About Laura
After many years of leading Global Mobility and Immigration functions, I kept noticing the same thing. The hardest problems weren't solved by more headcount, better technology, or another vendor. What was missing wasn't simply resources. It was a matter of design: how a function is built to create value.
That insight became my work. The teams I led came to know me as a conductor, someone who hears the whole orchestra and knows that performance depends not only on the strength of each player, but on how well they move together. Optimizing one part in isolation only takes you so far. Progress comes from how the parts work together.
My contribution is rarely a new tool. It's a different way of seeing the whole.
My career began in corporate immigration, working across several firms. From there, I advised international scholars and researchers at UC San Francisco.
Working with international scholars and their families, I saw that many spouses had left careers behind and couldn't work in the United States, and how isolating that could be. So I started bringing them together, from Thanksgiving dinners to weekend tours of the city. It taught me early that this work is not only about process. It's about people building a life. That belief still anchors how I think about design: as technology takes on more of the routine, thoughtful design is what protects the moments that need a human, and keeps expertise where it matters most.
That perspective stayed with me as I spent more than a decade leading Global Mobility and Immigration at Salesforce. Across every stage of my career, the core challenge remained remarkably consistent. Seeing those patterns repeat, and sometimes diverge, taught me to look beyond the visible problem to what was really driving the outcomes.
Going independent gave me the space to follow those questions beyond any single organization and toward the broader forces reshaping the global workforce. I've always been drawn to the questions that sit beneath accepted assumptions, not change for its own sake, but a belief that how we define a problem determines what becomes possible.

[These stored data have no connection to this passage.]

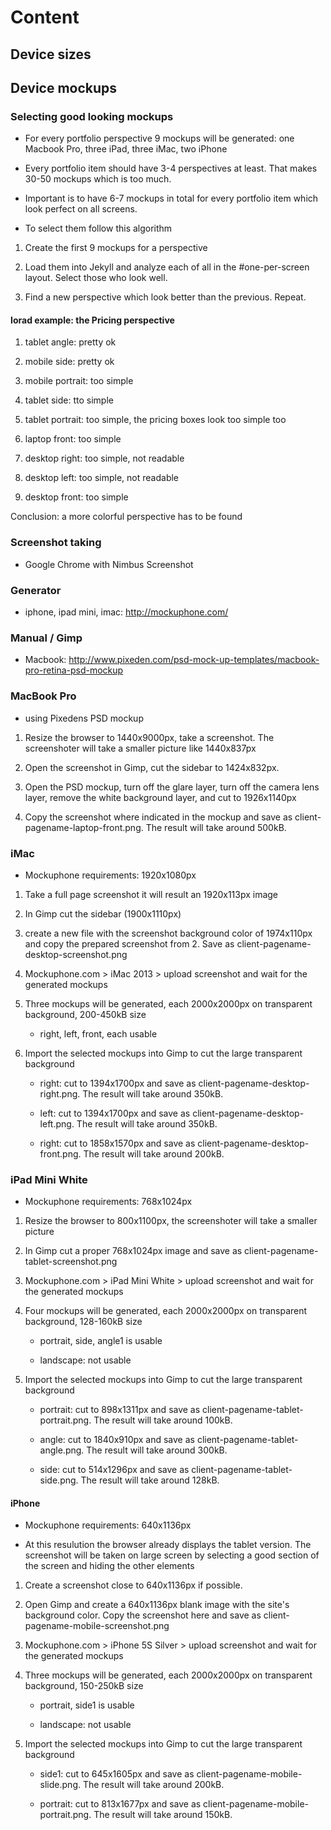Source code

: # Content


## Device sizes



## Device mockups


### Selecting good looking mockups

- For every portfolio perspective 9 mockups will be generated: one Macbook Pro, three iPad, three iMac, two iPhone

- Every portfolio item should have 3-4 perspectives at least. That makes 30-50 mockups which is too much.

- Important is to have 6-7 mockups in total for every portfolio item which look perfect on all screens.

- To select them follow this algorithm

1. Create the first 9 mockups for a perspective

2. Load them into Jekyll and analyze each of all in the #one-per-screen layout. Select those who look well.

3. Find a new perspective which look better than the previous. Repeat.


#### Iorad example: the Pricing perspective

1. tablet angle: pretty ok

2. mobile side: pretty ok

3. mobile portrait: too simple

4. tablet side: tto simple

5. tablet portrait: too simple, the pricing boxes look too simple too

6. laptop front: too simple

7. desktop right: too simple, not readable

8. desktop left: too simple, not readable

9. desktop front: too simple

Conclusion: a more colorful perspective has to be found


### Screenshot taking

- Google Chrome with Nimbus Screenshot

### Generator

- iphone, ipad mini, imac: http://mockuphone.com/	

### Manual / Gimp

- Macbook: http://www.pixeden.com/psd-mock-up-templates/macbook-pro-retina-psd-mockup


### MacBook Pro

- using Pixedens PSD mockup

1. Resize the browser to 1440x9000px, take a screenshot. The screenshoter will take a smaller picture like 1440x837px

2. Open the screenshot in Gimp, cut the sidebar to 1424x832px.

3. Open the PSD mockup, turn off the glare layer, turn off the camera lens layer, remove the white background layer, and cut to 1926x1140px

4. Copy the screenshot where indicated in the mockup and save as client-pagename-laptop-front.png. The result will take around 500kB. 


### iMac

- Mockuphone requirements: 1920x1080px

1. Take a full page screenshot it will result an 1920x113px image

2. In Gimp cut the sidebar (1900x1110px) 

3. create a new file with the screenshot background color of 1974x110px and copy the prepared screenshot from 2. Save as client-pagename-desktop-screenshot.png

4. Mockuphone.com > iMac 2013 > upload screenshot and wait for the generated mockups

5. Three mockups will be generated, each 2000x2000px on transparent background, 200-450kB size
	
	- right, left, front, each usable

6. Import the selected mockups into Gimp to cut the large transparent background

	- right: cut to 1394x1700px and save as client-pagename-desktop-right.png. The result will take around 350kB. 
	
	- left: cut to 1394x1700px and save as client-pagename-desktop-left.png. The result will take around 350kB. 

	- right: cut to 1858x1570px and save as client-pagename-desktop-front.png. The result will take around 200kB. 

### iPad Mini White

- Mockuphone requirements: 768x1024px

1. Resize the browser to 800x1100px, the screenshoter will take a smaller picture

2. In Gimp cut a proper 768x1024px image and save as client-pagename-tablet-screenshot.png

3. Mockuphone.com > iPad Mini White > upload screenshot and wait for the generated mockups

4. Four mockups will be generated, each 2000x2000px on transparent background, 128-160kB size

	- portrait, side, angle1 is usable
	
	- landscape: not usable

5. Import the selected mockups into Gimp to cut the large transparent background

	- portrait: cut to 898x1311px and save as client-pagename-tablet-portrait.png. The result will take around 100kB. 

	- angle: cut to 1840x910px and save as client-pagename-tablet-angle.png. The result will take around 300kB. 

	- side: cut to 514x1296px and save as client-pagename-tablet-side.png. The result will take around 128kB. 

#### iPhone

- Mockuphone requirements: 640x1136px

- At this resulution the browser already displays the tablet version. The screenshot will be taken on large screen by selecting a good section of the screen and hiding the other elements

1. Create a screenshot close to 640x1136px if possible.

2. Open Gimp and create a 640x1136px blank image with the site's background color. Copy the screenshot here and save as client-pagename-mobile-screenshot.png

3. Mockuphone.com > iPhone 5S Silver > upload screenshot and wait for the generated mockups

4. Three mockups will be generated, each 2000x2000px on transparent background, 150-250kB size

	- portrait, side1 is usable
	
	- landscape: not usable

5. Import the selected mockups into Gimp to cut the large transparent background

	- side1: cut to 645x1605px and save as client-pagename-mobile-slide.png. The result will take around 200kB.

	- portrait: cut to 813x1677px and save as client-pagename-mobile-portrait.png. The result will take around 150kB.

Today, I remain focused on Global Mobility because it sits at the intersection of changing workforce models, talent strategy, technology, and geopolitical shifts.
I keep this work focused by design rather than by default, partnering with organizations ready to question how the function is built, not just how it runs.
I also convene leaders across the mobility ecosystem, bringing together perspectives that rarely sit in the same conversation.
That early experience at UC San Francisco still anchors how I think about design. As technology takes on more of the routine, thoughtful design is what protects the moments that need a human, and keeps expertise where it matters most.
“Few leaders possess the combination of strategic vision, intellectual curiosity, and authenticity that Laura brings to every challenge. She has a remarkable ability to see possibilities where others see obstacles, connect the dots across complex challenges, and help others understand the bigger picture.
Her thoughtful, authentic leadership inspired people to think bigger, grow with confidence, and feel genuinely valued.
The impact of her leadership continues to influence how I approach my own work today.”